Barnard is also well-known for its militantly feminist student body. And despite the fairly normal sex ratio, Columbia-Barnard has one of the most open and active gay communities in North America.
Cornell
Officials of Cornell University are proud that when the school was founded in 1865, it became the first co-educational university in the country.
That, however, does not mean that Cornell's nearly 9000 undergraduates are divided equally. The male-female ration is about two to one, and Walter A. Snickenberger, dean of admissions and financial aid, says he wrestled the ratio down from three-to-one over the last 20 years.
In the school of arts and sciences--where co-education from a Harvard perspective perhaps counts the most--Cornell boasts nearly a one-to-one ratio amount about 3600 students. The slight majority belongs to the women.
What tips the scales in the undergraduate ratio is the predominance of males in the colleges of Agriculture and Life Sciences, of Engineering, of Hotel Administration, of Industry and Labor Relations, and of Architecture.
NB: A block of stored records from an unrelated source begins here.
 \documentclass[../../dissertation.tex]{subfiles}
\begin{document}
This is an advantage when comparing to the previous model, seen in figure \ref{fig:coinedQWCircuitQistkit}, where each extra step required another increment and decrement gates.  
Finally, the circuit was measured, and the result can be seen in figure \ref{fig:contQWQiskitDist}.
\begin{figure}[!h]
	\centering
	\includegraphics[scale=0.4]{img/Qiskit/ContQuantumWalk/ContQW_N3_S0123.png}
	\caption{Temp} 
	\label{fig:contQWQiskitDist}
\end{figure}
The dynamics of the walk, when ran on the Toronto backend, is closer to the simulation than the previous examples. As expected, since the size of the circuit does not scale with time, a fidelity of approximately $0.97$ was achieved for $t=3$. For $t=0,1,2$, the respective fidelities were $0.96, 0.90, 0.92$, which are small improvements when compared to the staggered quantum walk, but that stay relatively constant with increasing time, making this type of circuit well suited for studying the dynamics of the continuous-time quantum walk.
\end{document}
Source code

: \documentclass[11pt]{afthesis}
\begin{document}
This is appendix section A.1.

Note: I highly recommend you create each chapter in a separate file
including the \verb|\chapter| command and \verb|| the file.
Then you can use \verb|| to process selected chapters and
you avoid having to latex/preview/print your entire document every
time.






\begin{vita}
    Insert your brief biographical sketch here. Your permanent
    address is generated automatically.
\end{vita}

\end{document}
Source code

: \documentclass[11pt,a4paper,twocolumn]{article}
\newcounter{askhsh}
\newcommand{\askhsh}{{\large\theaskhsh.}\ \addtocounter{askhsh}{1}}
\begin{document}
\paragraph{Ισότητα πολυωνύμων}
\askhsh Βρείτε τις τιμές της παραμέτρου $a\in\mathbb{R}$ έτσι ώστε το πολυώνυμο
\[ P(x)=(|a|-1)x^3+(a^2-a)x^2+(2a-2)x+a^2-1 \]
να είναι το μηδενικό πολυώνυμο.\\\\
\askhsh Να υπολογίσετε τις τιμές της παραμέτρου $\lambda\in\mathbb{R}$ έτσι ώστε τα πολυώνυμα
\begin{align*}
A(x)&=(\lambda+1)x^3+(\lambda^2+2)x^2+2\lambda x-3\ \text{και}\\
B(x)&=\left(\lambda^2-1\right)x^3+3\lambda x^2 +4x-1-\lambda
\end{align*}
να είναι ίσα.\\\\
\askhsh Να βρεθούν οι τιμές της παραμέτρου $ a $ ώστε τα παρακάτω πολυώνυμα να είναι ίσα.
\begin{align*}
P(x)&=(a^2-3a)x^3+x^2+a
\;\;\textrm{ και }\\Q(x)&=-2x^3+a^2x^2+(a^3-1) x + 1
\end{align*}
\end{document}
The combined population of these schools is around 1500 students, with a three-to-one, male-dominated ratio.
Snickenberger's efforts might seem to be a token campaign to recruit women in these schools, but he bridles at the suggestion that quotas be set for female acceptances or that admissions be "slanted" in favor of women.
"We don't admit inferior girls simply to have more girls on campus," he says.
Elaine S. Povich, news editor of the Cornell Daily Sun and a senior, says that co-education hasn't been a big issue in Ithaca, N.Y., since women last year lobbied for and won the right to use the more splendid of the two athletic facilities--which was, naturally, the men's.
Nonetheless, Cornell harbors a chapter of the National Organization of Women and an active Women's Community Center.
Just because women can play basketball in the men's athletic facility two days a week doesn't mean the Bg Red have progressed that much, but Cornell got its progressive headstart 109 years ago.
Dartmouth
Even Dartmouth, the most staunchly male of all the Ivy League schools, went co-ed two years ago, although its reasons were more financial than ideological. Faced with increasing deficits and decreasing popularity, the Dartmouth trustees decided in 1972 to go to a year-round academic calendar and to increase the size of the student body from 800 in a class to about 1000 per class by adding women.
Although the male-female ratio in the first co-ed class was an overwhelming ten-to-one, Dartmouth's alumni still did a lot of kicking and screaming about the presence of women on campus.
The storm has pretty much died out by now, although a die-hard core of alumni and members of Dartmouth's originally all-male senior class remain irrevocably opposed to co-education. And Dartmouth is likely to remain a male-dominated institution. It has a vice president for womens' affiars and the male-female ratio has crept up to four-to-one, but is likely to remain there for the foreseeable future.